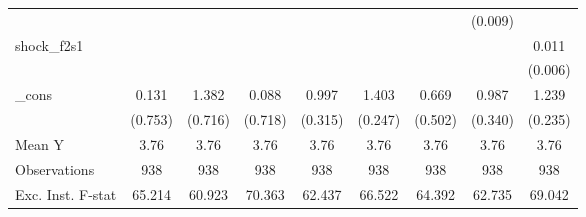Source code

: {\begin{tabular}{l*{8}{c}}
            &                     &                     &                     &                     &                     &                     &     (0.009)         &                     \\
\addlinespace
shock\_f2s1  &                     &                     &                     &                     &                     &                     &                     &       0.011\sym{*}  \\
            &                     &                     &                     &                     &                     &                     &                     &     (0.006)         \\
\addlinespace
\_cons      &       0.131         &       1.382\sym{*}  &       0.088         &       0.997\sym{***}&       1.403\sym{***}&       0.669         &       0.987\sym{***}&       1.239\sym{***}\\
            &     (0.753)         &     (0.716)         &     (0.718)         &     (0.315)         &     (0.247)         &     (0.502)         &     (0.340)         &     (0.235)         \\
\midrule
Mean Y      &        3.76         &        3.76         &        3.76         &        3.76         &        3.76         &        3.76         &        3.76         &        3.76         \\
Observations&         938         &         938         &         938         &         938         &         938         &         938         &         938         &         938         \\
Exc. Inst. F-stat&      65.214         &      60.923         &      70.363         &      62.437         &      66.522         &      64.392         &      62.735         &      69.042         \\
\bottomrule
\end{tabular}
}
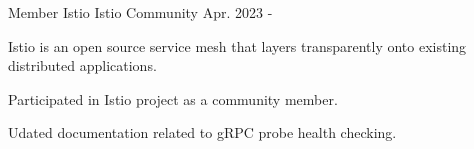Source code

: \begin{cventries}
  \cventry
    {Member} %
    {Istio} %
    {Istio Community} %
    {Apr. 2023 - } %
    {
      \begin{cvitems} %
        \item {Istio is an open source service mesh that layers transparently onto existing distributed applications.}
        \item {Participated in Istio project as a community member.}
        \item {Udated documentation related to gRPC probe health checking.}
      \end{cvitems}
    }

\end{cventries}

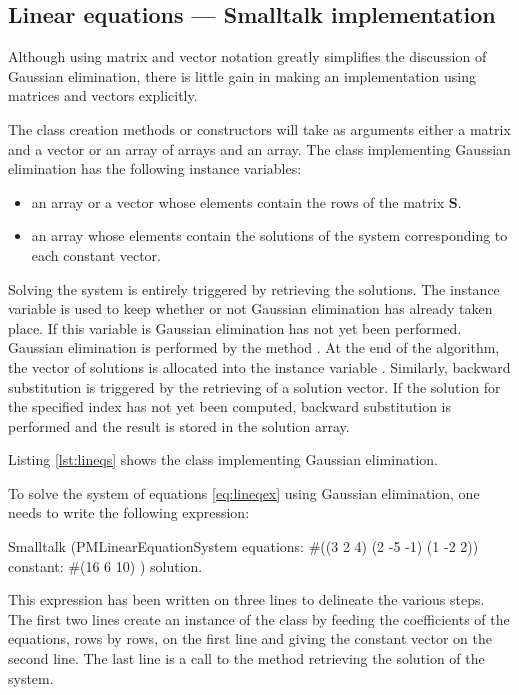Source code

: \subsection{Linear equations --- Smalltalk implementation}
Although using matrix and vector notation greatly simplifies the discussion of Gaussian
elimination, there is little gain in making an implementation
using matrices and vectors explicitly.

The class creation methods or constructors will take as arguments
either a matrix and a vector or an array of arrays and an array.
The class implementing Gaussian elimination has the following
instance variables:
\begin{itemize}
  \item {} an array or a vector whose elements contain the rows of the
  matrix $\textbf{S}$.
  \item {} an array whose elements contain the solutions of the
  system corresponding to each constant vector.
\end{itemize}

Solving the system is entirely triggered by retrieving the
solutions.
The instance variable  is used to keep
whether or not Gaussian elimination has already taken place. If
this variable is  Gaussian elimination has not yet been
performed. Gaussian elimination is performed by the method .
At the end of the algorithm, the vector of solutions is
allocated into the instance variable . Similarly,
backward substitution is triggered by the retrieving of a solution
vector. If the solution for the specified index has not yet been
computed, backward substitution is performed and the result is
stored in the solution array.

Listing \ref{lst:lineqs} shows the class  implementing Gaussian elimination.

To solve the system of equations \ref{eq:lineqex} using Gaussian elimination, one needs to write the following expression:
\begin{displaycode}{Smalltalk}
(PMLinearEquationSystem equations: #((3 2 4)
                                   (2 -5 -1)
                                   (1 -2 2))
                      constant: #(16 6 10)
     ) solution.
\end{displaycode}
This expression has been written on three lines to delineate the
various steps. The first two lines create an instance of the class
 by feeding the coefficients of the
equations, rows by rows, on the first line and giving the constant
vector on the second line. The last line is a call to the method
 retrieving the solution of the system.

────

» **INSTRUCTIONS TO FOLLOW**
Your response should contain each line of the listing in which the word "begin" occurs.

» **OUTPUT OF THE TASK**
: {\begin{tabular}{l*{8}{c}}
: \begin{cventries}
      \begin{cvitems} %
\begin{itemize}
\begin{displaycode}{Smalltalk}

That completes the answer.